◆ WORK TO BE COMPLETED
Print the lines in the listing below that fall between the line with "[Exports](../modules.md) / LLamaCppPartResult" and the line with "- [multimodal](LLamaCppPartResult.md#multimodal)", those two lines included, exactly as they stand and with nothing else.

┄┄┄┄┄┄┄┄┄┄

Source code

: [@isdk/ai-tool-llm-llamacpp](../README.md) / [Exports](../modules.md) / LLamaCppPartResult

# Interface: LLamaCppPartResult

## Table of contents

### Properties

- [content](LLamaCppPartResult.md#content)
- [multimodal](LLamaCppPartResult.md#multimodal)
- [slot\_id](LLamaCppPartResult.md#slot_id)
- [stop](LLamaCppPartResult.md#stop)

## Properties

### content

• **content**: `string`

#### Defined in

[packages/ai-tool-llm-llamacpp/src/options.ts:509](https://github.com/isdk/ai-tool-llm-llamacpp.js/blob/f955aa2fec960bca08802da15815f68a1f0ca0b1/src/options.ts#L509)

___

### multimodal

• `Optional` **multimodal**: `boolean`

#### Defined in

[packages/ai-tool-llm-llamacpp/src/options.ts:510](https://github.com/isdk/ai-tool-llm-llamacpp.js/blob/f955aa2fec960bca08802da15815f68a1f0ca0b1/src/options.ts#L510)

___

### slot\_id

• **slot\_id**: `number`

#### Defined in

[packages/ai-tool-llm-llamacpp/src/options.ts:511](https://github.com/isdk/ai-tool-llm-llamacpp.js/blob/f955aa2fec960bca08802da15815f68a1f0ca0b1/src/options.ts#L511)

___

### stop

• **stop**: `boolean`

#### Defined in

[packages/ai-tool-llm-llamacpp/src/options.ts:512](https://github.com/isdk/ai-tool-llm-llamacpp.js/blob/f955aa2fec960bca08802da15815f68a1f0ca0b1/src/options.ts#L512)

┄┄┄┄┄┄┄┄┄┄

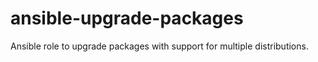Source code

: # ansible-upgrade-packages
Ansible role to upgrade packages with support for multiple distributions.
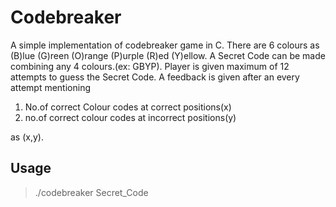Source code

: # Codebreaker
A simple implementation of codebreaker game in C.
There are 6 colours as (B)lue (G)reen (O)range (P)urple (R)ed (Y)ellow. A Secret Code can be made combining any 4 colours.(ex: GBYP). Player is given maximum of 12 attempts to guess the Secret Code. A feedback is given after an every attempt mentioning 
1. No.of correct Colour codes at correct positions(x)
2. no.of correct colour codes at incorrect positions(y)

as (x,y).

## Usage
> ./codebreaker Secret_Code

┄┄┄┄┄┄┄┄┄┄

◆ RESPONSE
: [@isdk/ai-tool-llm-llamacpp](../README.md) / [Exports](../modules.md) / LLamaCppPartResult

# Interface: LLamaCppPartResult

## Table of contents

### Properties

- [content](LLamaCppPartResult.md#content)
- [multimodal](LLamaCppPartResult.md#multimodal)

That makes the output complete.